> _Source texts of formatted documents_
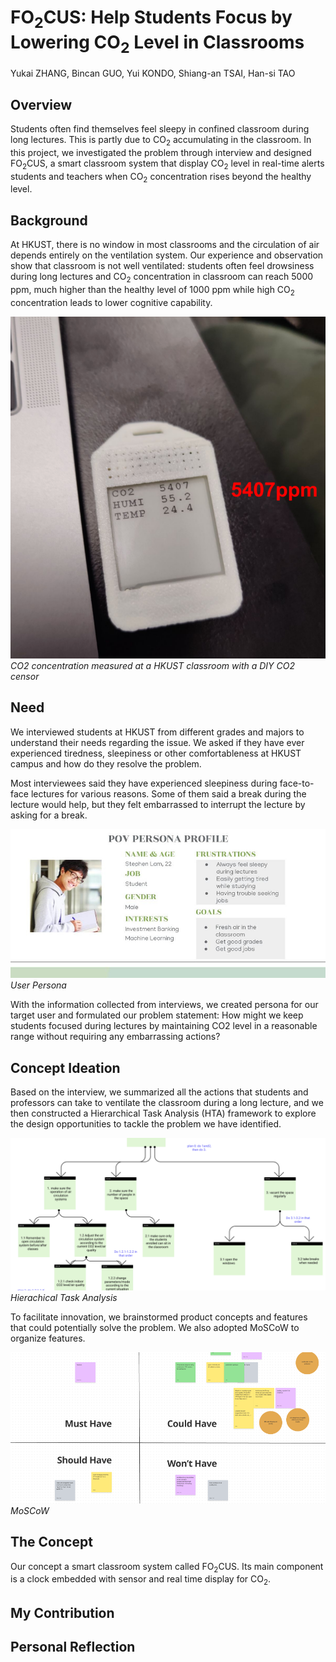 # FO<sub>2</sub>CUS: Help Students Focus by Lowering CO<sub>2</sub> Level in Classrooms
Yukai ZHANG, Bincan GUO, Yui KONDO, Shiang-an TSAI, Han-si TAO
## Overview
Students often find themselves feel sleepy in confined classroom during long lectures. This is partly due to CO<sub>2</sub> accumulating in the classroom. In this project, we investigated the problem through interview and designed FO<sub>2</sub>CUS, a smart classroom system that display CO<sub>2</sub> level in real-time alerts students and teachers when CO<sub>2</sub> concentration rises beyond the healthy level.

## Background
At HKUST, there is no window in most classrooms and the circulation of air depends entirely on the ventilation system. Our experience and observation show that classroom is not well ventilated: students often feel drowsiness during long lectures and CO<sub>2</sub> concentration in classroom can reach 5000 ppm, much higher than the healthy level of 1000 ppm while high CO<sub>2</sub> concentration leads to lower cognitive capability.

![CO2 concentration measured at a HKUST classroom with a DIY CO2 censor](../assets/highCO2classroom.png)
*CO2 concentration measured at a HKUST classroom with a DIY CO2 censor*


## Need
We interviewed students at HKUST from different grades and majors to understand their needs regarding the issue. We asked if they have ever experienced tiredness, sleepiness or other comfortableness at HKUST campus and how do they resolve the problem. 



Most interviewees said they have experienced sleepiness during face-to-face lectures for various reasons.  Some of them said a break during the lecture would help, but they felt embarrassed to interrupt the lecture by asking for a break. 

![Persona](../assets/POV_Student.jpeg)
*User Persona*

With the information collected from interviews, we created persona for our target user and formulated our problem statement:
How might we keep students focused during lectures by maintaining CO2 level in a reasonable range without requiring any embarrassing actions? 

## Concept Ideation
Based on the interview, we summarized all the actions that students and professors can take to ventilate the classroom during a long lecture, and we then constructed a Hierarchical Task Analysis (HTA) framework to explore the design opportunities to tackle the problem we have identified.

![HTA](../assets/HTA.png)
*Hierachical Task Analysis*

To facilitate innovation, we brainstormed product concepts and features that could potentially solve the problem. We also adopted MoSCoW to organize features.

![MoSCoW](../assets/MoSCoW.png)
*MoSCoW*

## The Concept
Our concept a smart classroom system called FO<sub>2</sub>CUS. Its main component is a clock embedded with sensor and real time display for CO<sub>2</sub>. 

## My Contribution
## Personal Reflection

> _EXERCISE PROMPT_
Look over the entries for "measured", then copy every line that includes that string.

> _SOLUTION_
![CO2 concentration measured at a HKUST classroom with a DIY CO2 censor](../assets/highCO2classroom.png)
*CO2 concentration measured at a HKUST classroom with a DIY CO2 censor*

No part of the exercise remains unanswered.